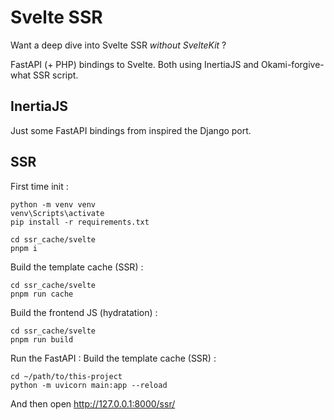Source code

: # Svelte SSR
Want a deep dive into Svelte SSR *without SvelteKit* ?

FastAPI (+ PHP) bindings to Svelte. Both using InertiaJS and Okami-forgive-what SSR script.

## InertiaJS
Just some FastAPI bindings from inspired the Django port. 

## SSR

First time init :
```
python -m venv venv
venv\Scripts\activate
pip install -r requirements.txt

cd ssr_cache/svelte
pnpm i
```

Build the template cache (SSR) : 

```
cd ssr_cache/svelte
pnpm run cache
```

Build the frontend JS (hydratation) : 

```
cd ssr_cache/svelte
pnpm run build
```

Run the FastAPI :
Build the template cache (SSR) : 

```
cd ~/path/to/this-project
python -m uvicorn main:app --reload
```

And then open http://127.0.0.1:8000/ssr/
....
• About this task:
From the entries above, extract each line containing "venv".

• Answer to the problem:
python -m venv venv
venv\Scripts\activate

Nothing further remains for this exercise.